Azure Synapse Link for Dataverse - How to delete audit entries after a specified period of time

Question

Azure Synapse Link for Dataverse - How to delete audit entries after a specified period of time

Umar Ali 20

We have a Synapse Link for Dataverse that sends audit table data into Synapse.

When setting up the Synapse Link for Dataverse, Audit and Audit_Partitioned tables were automatically created. This setup works well, and all audit entries appear as expected.

We now have a requirement to delete all audit entries after a specified period, e.g., remove all audit entries older than six months from Synapse.

How can we achieve this? When examining the storage account, we see CSV audit files and partitioned Parquet files (partitioned by year). My understanding is that all data in the Audit and Audit_Partitioned tables come from the partitioned Parquet files, and the CSV audit files are temporary until they are incorporated into the partitioned Parquet files.

Can we run a DELETE statement on the Lake Database? If so, will this update the underlying files, or is that not possible from the Lake Database?

Is there any other straightforward way to do this?

Chandra Boorla 15,475 Reputation points Microsoft External Staff Moderator

2025-03-19T10:25:09.7366667+00:00

@Umar Ali

Just checking in to see if the below suggestion helped. If you found this response helpful, do click Accept Answer and Yes for was this answer helpful so that it may assist others with a similar issue. Let us know if you need any further assistance.

Answer accepted by question author

0 additional answers

Your answer

Chandra Boorla 15,475 Reputation points Microsoft External Staff Moderator

2025-03-19T10:25:09.7366667+00:00

@Umar Ali

Just checking in to see if the below suggestion helped. If you found this response helpful, do click Accept Answer and Yes for was this answer helpful so that it may assist others with a similar issue. Let us know if you need any further assistance.

Answer 1

Chandra Boorla 15,475 Microsoft External Staff Moderator

@Umar Ali

When working with Azure Synapse Link for Dataverse, the data from Dataverse Audit Logs is continuously streamed into a Lake Database in Azure Synapse Analytics. This data is stored in Azure Data Lake Storage (ADLS) as Parquet files (partitioned by year) and temporary CSV files.

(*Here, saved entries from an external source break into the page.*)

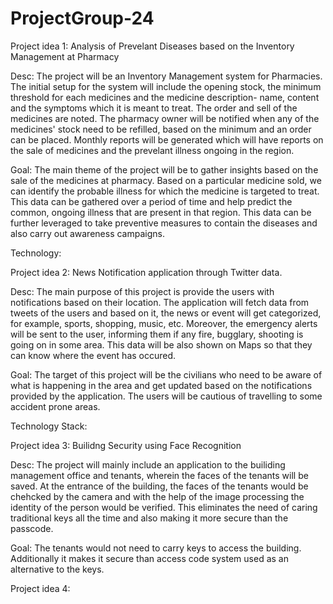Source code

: # ProjectGroup-24
Project idea 1: Analysis of Prevelant Diseases based on the Inventory Management at Pharmacy

Desc:
The project will be an Inventory Management system for Pharmacies. The initial setup for the system will include the opening stock, the minimum threshold for each medicines and the medicine description- name, content and the symptoms which it is meant to treat. The order and sell of the medicines are noted. The pharmacy owner will be notified when any of the medicines' stock need to be refilled, based on the minimum and an order can be placed. Monthly reports will be generated which will have reports on the sale of medicines and the prevelant illness ongoing in the region.

Goal:
The main theme of the project will be to gather insights based on the sale of the medicines at pharmacy. Based on a particular medicine sold, we can identify the probable illness for which the medicine is targeted to treat. This data can be gathered over a period of time and help predict the common, ongoing illness that are present in that region. This data can be further leveraged to take preventive measures to contain the diseases and also carry out awareness campaigns.

Technology:

 
Project idea 2: News Notification application through Twitter data.	

Desc:
The main purpose of this project is provide the users with notifications based on their location. The application will fetch data from tweets of the users and based on it, the news or event will get categorized, for example, sports, shopping, music, etc. Moreover, the emergency alerts will be sent to the user, informing them if any fire, bugglary, shooting is going on in some area. This data will be also shown on Maps so that they can know where the event has occured.

Goal: 
The target of this project will be the civilians who need to be aware of what is happening in the area and get updated based on the notifications provided by the application. The users will be cautious of travelling to some accident prone areas. 

Technology Stack:

Project idea 3: Builidng Security using Face Recognition

Desc:
The project will mainly include an application to the builiding management office and tenants, wherein the faces of the tenants will be saved. At the entrance of the building, the faces of the tenants would be chehcked by the camera and with the help of the image processing the identity of the person would be verified. This eliminates the need of caring traditional keys all the time and also making it more secure than the passcode. 

Goal:
The tenants would not need to carry keys to access the building. Additionally it makes it secure than access code system used as an alternative to the keys.


Project idea 4:

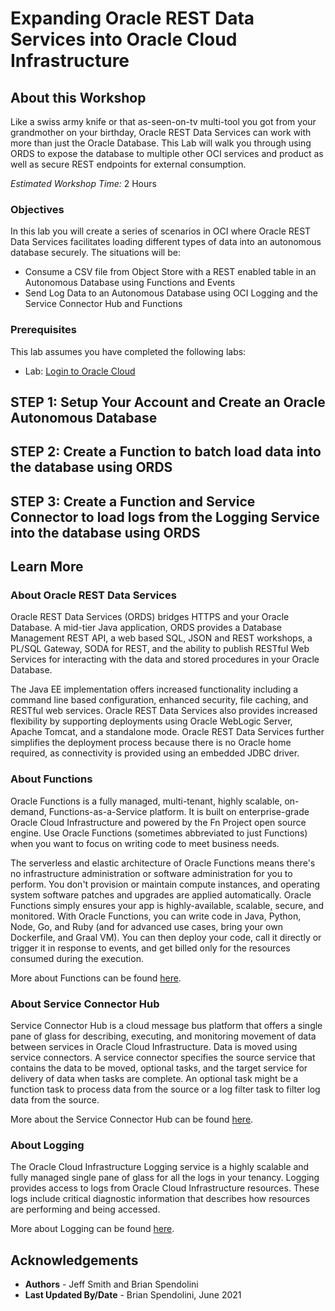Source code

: # Expanding Oracle REST Data Services into Oracle Cloud Infrastructure

## About this Workshop

Like a swiss army knife or that as-seen-on-tv multi-tool you got from your grandmother on your birthday, Oracle REST Data Services can work with more than just the Oracle Database. This Lab will walk you through using ORDS to expose the database to multiple other OCI services and product as well as secure REST endpoints for external consumption.

*Estimated Workshop Time:* 2 Hours

### Objectives

In this lab you will create a series of scenarios in OCI where Oracle REST Data Services facilitates loading different types of data into an autonomous database securely. The situations will be:

- Consume a CSV file from Object Store with a REST enabled table in an Autonomous Database using Functions and Events
- Send Log Data to an Autonomous Database using OCI Logging and the Service Connector Hub and Functions

### Prerequisites
This lab assumes you have completed the following labs:
* Lab: [Login to Oracle Cloud](https://raw.githubusercontent.com/oracle/learning-library/master/common/labs/cloud-login/pre-register-free-tier-account.md)


## **STEP 1:** Setup Your Account and Create an Oracle Autonomous Database

## **STEP 2:** Create a Function to batch load data into the database using ORDS

## **STEP 3:** Create a Function and Service Connector to load logs from the Logging Service into the database using ORDS

## Learn More

### About Oracle REST Data Services

Oracle REST Data Services (ORDS) bridges HTTPS and your Oracle Database. A mid-tier Java application, ORDS provides a Database Management REST API, a web based SQL, JSON and REST workshops, a PL/SQL Gateway, SODA for REST, and the ability to publish RESTful Web Services for interacting with the data and stored procedures in your Oracle Database.

The Java EE implementation offers increased functionality including a command line based configuration, enhanced security, file caching, and RESTful web services. Oracle REST Data Services also provides increased flexibility by supporting deployments using Oracle WebLogic Server, Apache Tomcat, and a standalone mode. Oracle REST Data Services further simplifies the deployment process because there is no Oracle home required, as connectivity is provided using an embedded JDBC driver.

### About Functions

Oracle Functions is a fully managed, multi-tenant, highly scalable, on-demand, Functions-as-a-Service platform. It is built on enterprise-grade Oracle Cloud Infrastructure and powered by the Fn Project open source engine. Use Oracle Functions (sometimes abbreviated to just Functions) when you want to focus on writing code to meet business needs.

The serverless and elastic architecture of Oracle Functions means there's no infrastructure administration or software administration for you to perform. You don't provision or maintain compute instances, and operating system software patches and upgrades are applied automatically. Oracle Functions simply ensures your app is highly-available, scalable, secure, and monitored. With Oracle Functions, you can write code in Java, Python, Node, Go, and Ruby (and for advanced use cases, bring your own Dockerfile, and Graal VM). You can then deploy your code, call it directly or trigger it in response to events, and get billed only for the resources consumed during the execution.

More about Functions can be found [here](https://docs.oracle.com/en-us/iaas/Content/Functions/Concepts/functionsoverview.htm).

### About Service Connector Hub

Service Connector Hub is a cloud message bus platform that offers a single pane of glass for describing, executing, and monitoring movement of data between services in Oracle Cloud Infrastructure. Data is moved using service connectors. A service connector specifies the source service that contains the data to be moved, optional tasks, and the target service for delivery of data when tasks are complete. An optional task might be a function task to process data from the source or a log filter task to filter log data from the source.

More about the Service Connector Hub can be found [here](https://docs.oracle.com/en-us/iaas/Content/service-connector-hub/overview.htm).

### About Logging

The Oracle Cloud Infrastructure Logging service is a highly scalable and fully managed single pane of glass for all the logs in your tenancy. Logging provides access to logs from Oracle Cloud Infrastructure resources. These logs include critical diagnostic information that describes how resources are performing and being accessed.

More about Logging can be found [here](https://docs.oracle.com/en-us/iaas/Content/Logging/Concepts/loggingoverview.htm).

## Acknowledgements

- **Authors** - Jeff Smith and Brian Spendolini
- **Last Updated By/Date** - Brian Spendolini, June 2021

Since you’re using Synapse Link for Dataverse, the Audit and Audit_Partitioned tables in your Lake Database are populated from the Parquet files stored in ADLS. It’s important to note that Parquet files are append-only and immutable, so you cannot simply run a DELETE statement on the Lake Database. Instead, you need to delete the underlying Parquet files to remove old audit entries.

Why You Can’t Delete Directly from the Lake Database

The Audit and Audit_Partitioned tables in Synapse Link for Dataverse are just external references to the Parquet files in ADLS. You cannot use SQL DELETE statements on the Lake Database because the Parquet files are immutable; SQL queries only operate on metadata and do not delete the actual underlying files.

Recommended Ways to Delete Old Audit Entries Since you cannot delete records directly, here are some effective methods to manage and delete old audit data:

Lifecycle Management Policy (No-Code Approach)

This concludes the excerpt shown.